Plain-text document sources:
·····

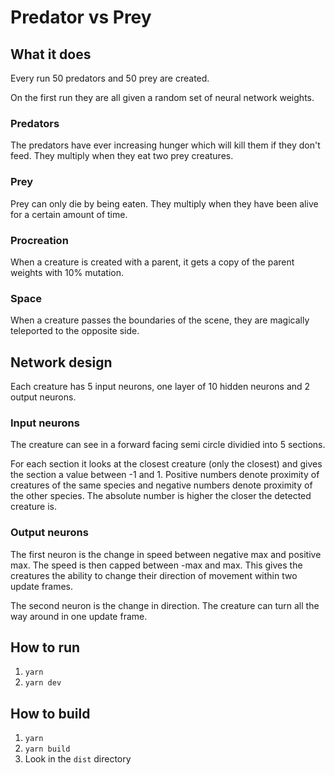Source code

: # Predator vs Prey

## What it does

Every run 50 predators and 50 prey are created.

On the first run they are all given a random set of neural network weights.

### Predators
The predators have ever increasing hunger which will kill them if they don't feed. They multiply when they eat two prey creatures.

### Prey
Prey can only die by being eaten. They multiply when they have been alive for a certain amount of time.

### Procreation
When a creature is created with a parent, it gets a copy of the parent weights with 10% mutation.

### Space
When a creature passes the boundaries of the scene, they are magically teleported to the opposite side.

## Network design

Each creature has 5 input neurons, one layer of 10 hidden neurons and 2 output neurons.

### Input neurons

The creature can see in a forward facing semi circle dividied into 5 sections.

For each section it looks at the closest creature (only the closest) and gives the section a value between -1 and 1. Positive numbers denote proximity of creatures of the same species and negative numbers denote proximity of the other species. The absolute number is higher the closer the detected creature is.

### Output neurons

The first neuron is the change in speed between negative max and positive max. The speed is then capped between -max and max. This gives the creatures the ability to change their direction of movement within two update frames.

The second neuron is the change in direction. The creature can turn all the way around in one update frame.

## How to run

1. `yarn`
2. `yarn dev`

## How to build

1. `yarn`
2. `yarn build`
3. Look in the `dist` directory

·····

To do:
Reproduce, with no other lines, the one containing "For each section" and all lines after it through the end of the data above.

Task answer:
For each section it looks at the closest creature (only the closest) and gives the section a value between -1 and 1. Positive numbers denote proximity of creatures of the same species and negative numbers denote proximity of the other species. The absolute number is higher the closer the detected creature is.

### Output neurons

The first neuron is the change in speed between negative max and positive max. The speed is then capped between -max and max. This gives the creatures the ability to change their direction of movement within two update frames.

The second neuron is the change in direction. The creature can turn all the way around in one update frame.

## How to run

1. `yarn`
2. `yarn dev`

## How to build

1. `yarn`
2. `yarn build`
3. Look in the `dist` directory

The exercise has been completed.